A major theme explored symbolically in Streetcar is the decline of the aristocratic family traditionally associated with the American South. As the agricultural foundation of the Southern states was unable to compete with the new industrialisation, these families had lost their historical significance. During the First World War, the South experienced a labour shortage of agricultural labourers due to the large number of men who had to work in the military or in defense-related sectors. Due to their huge landholdings and lack of labour, many landowners relocated to metropolitan centres. With the increasing industrialization which followed in the 1920s through the 1940s, the structure of the work force changed further: more women, immigrants, and black laborers entered the workforce and a growing urban middle class was created. Women gained the right to vote in 1920 and the old Southern tradition of an agrarian family aristocracy ruled by men began to come to an end.

In the context of this economic and cultural environment, Blanche represents the female aristocratic tradition of the Old South. Belle Reve, her family home, is typical of the plantations that were being sold off as the aristocracy bowed out to the new urbanization. Blanche's ultimate fate can be interpreted as the destruction of the Old South by the new, industrial America, represented by an immigrant to the U.S.
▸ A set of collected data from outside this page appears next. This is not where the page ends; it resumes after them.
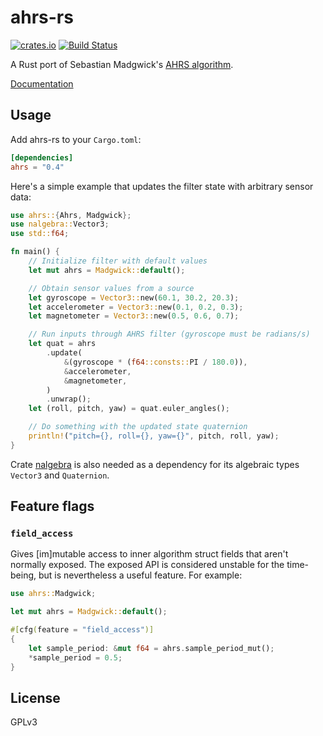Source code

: # ahrs-rs

[![crates.io](https://img.shields.io/crates/v/ahrs.svg)](https://crates.io/crates/ahrs)
[![Build Status](https://travis-ci.org/jmagnuson/ahrs-rs.svg?branch=master)](https://travis-ci.org/jmagnuson/ahrs-rs)

A Rust port of Sebastian Madgwick's [AHRS algorithm](https://x-io.co.uk/open-source-imu-and-ahrs-algorithms/).

[Documentation](https://docs.rs/ahrs)

## Usage

Add ahrs-rs to your `Cargo.toml`:

```toml
[dependencies]
ahrs = "0.4"
```

Here's a simple example that updates the filter state with arbitrary sensor data:

```rust
use ahrs::{Ahrs, Madgwick};
use nalgebra::Vector3;
use std::f64;

fn main() {
    // Initialize filter with default values
    let mut ahrs = Madgwick::default();

    // Obtain sensor values from a source
    let gyroscope = Vector3::new(60.1, 30.2, 20.3);
    let accelerometer = Vector3::new(0.1, 0.2, 0.3);
    let magnetometer = Vector3::new(0.5, 0.6, 0.7);

    // Run inputs through AHRS filter (gyroscope must be radians/s)
    let quat = ahrs
        .update(
            &(gyroscope * (f64::consts::PI / 180.0)),
            &accelerometer,
            &magnetometer,
        )
        .unwrap();
    let (roll, pitch, yaw) = quat.euler_angles();

    // Do something with the updated state quaternion
    println!("pitch={}, roll={}, yaw={}", pitch, roll, yaw);
}
```

Crate [nalgebra](https://crates.io/crates/nalgebra) is also needed as a dependency for its algebraic types `Vector3` and `Quaternion`.

## Feature flags

### `field_access`

Gives [im]mutable access to inner algorithm struct fields that aren't normally exposed. The exposed
API is considered unstable for the time-being, but is nevertheless a useful feature. For example:

```rust
use ahrs::Madgwick;

let mut ahrs = Madgwick::default();

#[cfg(feature = "field_access")]
{
    let sample_period: &mut f64 = ahrs.sample_period_mut();
    *sample_period = 0.5;
}
```


## License

GPLv3

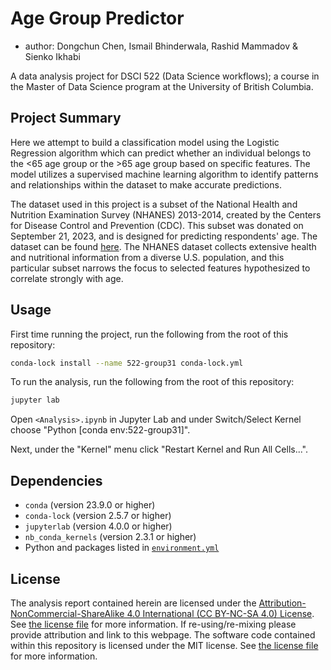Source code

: # Age Group Predictor

  - author: Dongchun Chen, Ismail Bhinderwala, Rashid Mammadov & Sienko Ikhabi

A data analysis project for DSCI 522 (Data Science workflows); a
course in the Master of Data Science program at the University of
British Columbia.

## Project Summary

Here we attempt to build a classification model using the Logistic Regression
algorithm which can predict whether an individual belongs to the <65 age group or 
the >65 age group based on specific features. The model utilizes a supervised machine 
learning algorithm to identify patterns and relationships within the dataset to make accurate predictions.

The dataset used in this project is a subset of the National Health and Nutrition Examination Survey (NHANES) 2013-2014, 
created by the Centers for Disease Control and Prevention (CDC). This subset was donated on September 21, 2023, 
and is designed for predicting respondents' age. The dataset can be found 
[here](https://archive.ics.uci.edu/dataset/887/national+health+and+nutrition+health+survey+2013-2014+(nhanes)+age+prediction+subset).
The NHANES dataset collects extensive health and nutritional information from a diverse U.S. population, and this 
particular subset narrows the focus to selected features hypothesized to correlate strongly with age.

## Usage

First time running the project,
run the following from the root of this repository:

``` bash
conda-lock install --name 522-group31 conda-lock.yml
```

To run the analysis,
run the following from the root of this repository:

``` bash
jupyter lab 
```

Open `<Analysis>.ipynb` in Jupyter Lab
and under Switch/Select Kernel choose 
"Python [conda env:522-group31]".

Next, under the "Kernel" menu click "Restart Kernel and Run All Cells...".

## Dependencies

- `conda` (version 23.9.0 or higher)
- `conda-lock` (version 2.5.7 or higher)
- `jupyterlab` (version 4.0.0 or higher)
- `nb_conda_kernels` (version 2.3.1 or higher)
- Python and packages listed in [`environment.yml`](environment.yml)

## License

The analysis report contained herein are licensed under the
[Attribution-NonCommercial-ShareAlike 4.0 International (CC BY-NC-SA 4.0) License](https://creativecommons.org/licenses/by-nc-sa/4.0/).
See [the license file](LICENSE.md) for more information. If
re-using/re-mixing please provide attribution and link to this webpage.
The software code contained within this repository is licensed under the
MIT license. See [the license file](LICENSE.md) for more information.



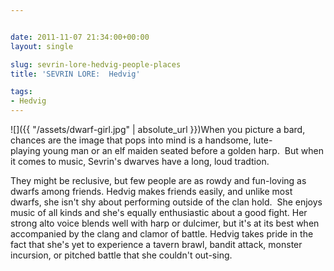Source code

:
 ```yaml
---


date: 2011-11-07 21:34:00+00:00
layout: single

slug: sevrin-lore-hedvig-people-places
title: 'SEVRIN LORE:  Hedvig'

tags:
- Hedvig
---
```


![]({{ "/assets/dwarf-girl.jpg" | absolute_url }})When you picture a bard, chances are the image that pops into mind is a handsome, lute-playing young man or an elf maiden seated before a golden harp.  But when it comes to music, Sevrin's dwarves have a long, loud tradtion.

They might be reclusive, but few people are as rowdy and fun-loving as dwarfs among friends. Hedvig makes friends easily, and unlike most dwarfs, she isn't shy about performing outside of the clan hold.  She enjoys music of all kinds and she's equally enthusiastic about a good fight. Her strong alto voice blends well with harp or dulcimer, but it's at its best when accompanied by the clang and clamor of battle. Hedvig takes pride in the fact that she's yet to experience a tavern brawl, bandit attack, monster incursion, or pitched battle that she couldn't out-sing.
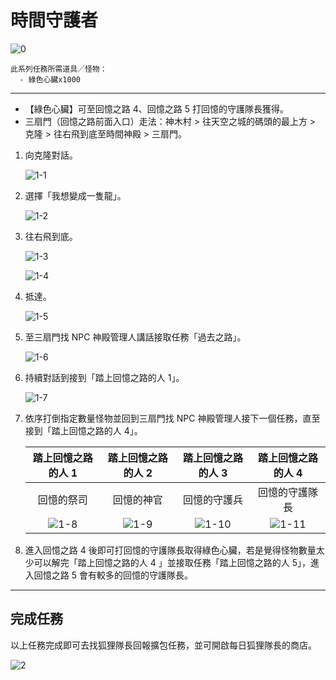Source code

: # 時間守護者

![0](0.png)

```text
此系列任務所需道具／怪物：
  - 綠色心臟x1000
```

---

- 【綠色心臟】可至回憶之路 4、回憶之路 5 打回憶的守護隊長獲得。
- 三扇門（回憶之路前面入口）走法：神木村 > 往天空之城的碼頭的最上方 > 克隆 > 往右飛到底至時間神殿 > 三扇門。

1. 向克隆對話。

    ![1-1](1-1.png)

2. 選擇「我想變成一隻龍」。

    ![1-2](1-2.png)

3. 往右飛到底。

    ![1-3](1-3.png)

    ![1-4](1-4.png)

4. 抵達。

    ![1-5](1-5.png)

5. 至三扇門找 NPC 神殿管理人講話接取任務「過去之路」。

    ![1-6](1-6.png)

6. 持續對話到接到「踏上回憶之路的人 1」。

    ![1-7](1-7.png)

7. 依序打倒指定數量怪物並回到三扇門找 NPC 神殿管理人接下一個任務，直至接到「踏上回憶之路的人 4」。

    | 踏上回憶之路的人 1  | 踏上回憶之路的人 2  | 踏上回憶之路的人 3  | 踏上回憶之路的人 4  |
    |:-----------------:|:-----------------:|:-----------------:|:-----------------:|
    | 回憶的祭司         | 回憶的神官          | 回憶的守護兵       | 回憶的守護隊長      |
    | ![1-8](1-8.png)   | ![1-9](1-9.png)   | ![1-10](1-10.png) | ![1-11](1-11.png) |

8. 進入回憶之路 4 後即可打回憶的守護隊長取得綠色心臟，若是覺得怪物數量太少可以解完「踏上回憶之路的人 4 」並接取任務「踏上回憶之路的人 5」，進入回憶之路 5 會有較多的回憶的守護隊長。

---

## 完成任務

以上任務完成即可去找狐狸隊長回報擴包任務，並可開啟每日狐狸隊長的商店。

![2](2.png)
Characters in the play are attached with their social class and they act according to their social class. On being a refined Southern belle who appreciates the finer things in life, such as art and poetry, Blanche bases her identity. But Blanche's upper-class sensibilities are contrast with the Kowalskis' working-class life in Elysian Fields. We found one important feature about Stella, the sister of Blanche who left to leave her upper-class background to join with Stanley. In fact Blanche though look as the part of a refined lady, she hides the fact of her scandalous behavior in her hometown has damaged her social standing. Her claim to represent a higher social class is a protective mask she dons to conceal her own decline in social standing. Stanley is driven to destroy Blanche by her conviction that she is superior to him despite the fact that he is of low status. Stanley overhears Stella calling him a "public avenger" or saying something he wouldn't do as a human when Stella characterises him as a "sub-human" He claims to expose her duplicity and protect Mitch and other guys from her traps. Stanley believes Blanche is encouraging Stella to dislike him. Stanley was successful in tearing Blanche's superiority mask. In this process Blanche looks towards him as an animal, the animal that Williams emphasizes with using as “inhuman jungle voices" and "lurid reflections." This happens at the time when Stanley rapes her.

 By the end of the play, Stanley's aggression has triumphed over Blanche's inherited family superiority. As she departs for the mental hospital, her old-fashioned manners are still apparent when she says to the men, ''Please don't get up." Their politeness in rising is a small gesture, however, considering their role in Blanche's destruction and in the fall of the Old South itself.